Period pants: These pants are made of synthetic and natural fibers and last up to 2 years.
Reusable pads: These too are made with synthetic or natural fibers and can last up to 5 years. Women who choose to use reusable pads require access to clean water in order to wash them. Unlike single-use pads, these pads are good as new after a wash.
Read more: Menstrual products and sustainable alternatives report 2021 – Life Cycle Initiative
Why do women hesitant to make a switch?
Two of the main factors that influence one’s choice are accessibility and awareness.
- In rural India, people/women don’t have accessible period products. Social stigma plays a role in making the products inaccessible.
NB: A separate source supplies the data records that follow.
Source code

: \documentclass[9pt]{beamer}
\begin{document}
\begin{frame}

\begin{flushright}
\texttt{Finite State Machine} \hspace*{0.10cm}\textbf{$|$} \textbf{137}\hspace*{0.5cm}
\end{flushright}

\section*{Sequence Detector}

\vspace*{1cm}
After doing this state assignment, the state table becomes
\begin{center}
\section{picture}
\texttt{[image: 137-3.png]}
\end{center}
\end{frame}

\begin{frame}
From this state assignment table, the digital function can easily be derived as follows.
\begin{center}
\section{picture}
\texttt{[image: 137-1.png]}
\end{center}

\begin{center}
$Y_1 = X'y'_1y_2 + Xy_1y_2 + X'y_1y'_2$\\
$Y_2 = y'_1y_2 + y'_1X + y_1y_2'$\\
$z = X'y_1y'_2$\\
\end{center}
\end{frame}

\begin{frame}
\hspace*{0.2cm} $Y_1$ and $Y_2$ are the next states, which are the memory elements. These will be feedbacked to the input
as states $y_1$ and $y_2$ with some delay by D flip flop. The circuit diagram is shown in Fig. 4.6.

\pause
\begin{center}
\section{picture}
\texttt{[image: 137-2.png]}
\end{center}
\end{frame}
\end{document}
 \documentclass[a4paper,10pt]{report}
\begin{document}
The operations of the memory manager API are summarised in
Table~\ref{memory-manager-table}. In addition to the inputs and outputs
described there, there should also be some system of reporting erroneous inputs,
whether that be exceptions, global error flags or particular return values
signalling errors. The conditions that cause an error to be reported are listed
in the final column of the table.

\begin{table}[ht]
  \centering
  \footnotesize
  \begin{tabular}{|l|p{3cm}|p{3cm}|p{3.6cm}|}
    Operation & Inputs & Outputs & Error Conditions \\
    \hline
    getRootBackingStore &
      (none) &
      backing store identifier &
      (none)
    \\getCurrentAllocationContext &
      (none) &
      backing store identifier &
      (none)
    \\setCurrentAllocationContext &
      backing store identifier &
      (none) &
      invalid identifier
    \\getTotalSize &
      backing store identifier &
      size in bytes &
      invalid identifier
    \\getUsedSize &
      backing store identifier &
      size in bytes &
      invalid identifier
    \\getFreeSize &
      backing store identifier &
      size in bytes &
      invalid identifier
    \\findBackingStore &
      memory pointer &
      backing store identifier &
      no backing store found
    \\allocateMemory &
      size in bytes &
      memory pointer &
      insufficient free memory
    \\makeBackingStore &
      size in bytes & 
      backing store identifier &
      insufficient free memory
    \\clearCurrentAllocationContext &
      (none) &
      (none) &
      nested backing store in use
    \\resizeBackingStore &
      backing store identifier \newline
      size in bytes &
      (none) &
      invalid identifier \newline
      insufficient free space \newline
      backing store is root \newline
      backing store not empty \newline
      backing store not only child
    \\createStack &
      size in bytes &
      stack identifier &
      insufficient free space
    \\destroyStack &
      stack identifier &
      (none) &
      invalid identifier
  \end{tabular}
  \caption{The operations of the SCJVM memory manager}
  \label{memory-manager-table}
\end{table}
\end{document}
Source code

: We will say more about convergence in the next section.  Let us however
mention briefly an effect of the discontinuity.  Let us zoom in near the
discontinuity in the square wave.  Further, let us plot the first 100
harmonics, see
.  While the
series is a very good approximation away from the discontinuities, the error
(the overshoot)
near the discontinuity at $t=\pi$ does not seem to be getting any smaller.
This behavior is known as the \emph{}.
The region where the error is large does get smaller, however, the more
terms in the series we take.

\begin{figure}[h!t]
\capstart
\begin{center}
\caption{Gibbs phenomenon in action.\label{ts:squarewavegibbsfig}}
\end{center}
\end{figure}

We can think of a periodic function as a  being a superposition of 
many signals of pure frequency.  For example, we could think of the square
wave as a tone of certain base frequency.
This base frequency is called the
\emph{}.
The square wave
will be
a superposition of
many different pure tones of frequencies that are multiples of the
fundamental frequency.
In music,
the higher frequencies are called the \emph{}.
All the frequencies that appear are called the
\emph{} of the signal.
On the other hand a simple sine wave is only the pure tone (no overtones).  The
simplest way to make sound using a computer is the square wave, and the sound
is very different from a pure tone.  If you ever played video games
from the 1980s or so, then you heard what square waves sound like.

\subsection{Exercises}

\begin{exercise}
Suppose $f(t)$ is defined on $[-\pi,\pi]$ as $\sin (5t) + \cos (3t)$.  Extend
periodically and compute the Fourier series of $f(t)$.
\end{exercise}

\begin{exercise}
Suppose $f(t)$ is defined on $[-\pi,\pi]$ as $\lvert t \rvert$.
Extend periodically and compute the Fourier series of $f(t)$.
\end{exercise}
Even if they are accessible, they are not ‘affordable’.
- According to reports, women’s health is not prioritized in numerous households, and it becomes difficult in low-income households.
- Not just this, sanitary products are often considered luxury with a pack of pads or a menstrual cup ranging between Rs.100-500.
- The high availability of disposable products compared to reusable ones affects the uptake of the items.
- Also, one might not be educated on how to use a menstrual cup for example, and many young women might be intimidated to make the switch.
- Disposable products are often marketed more than reusable ones. This cognitive bias might influence the choices of the customer.
- The cost of a menstrual cup is almost equal to a pack of pads, but, women are generally hesitant to use invasive products. The criteria to stay ‘pure’ and ‘damaged hymen’ impose immense pressure on women which also affects the purchase of eco-friendly products.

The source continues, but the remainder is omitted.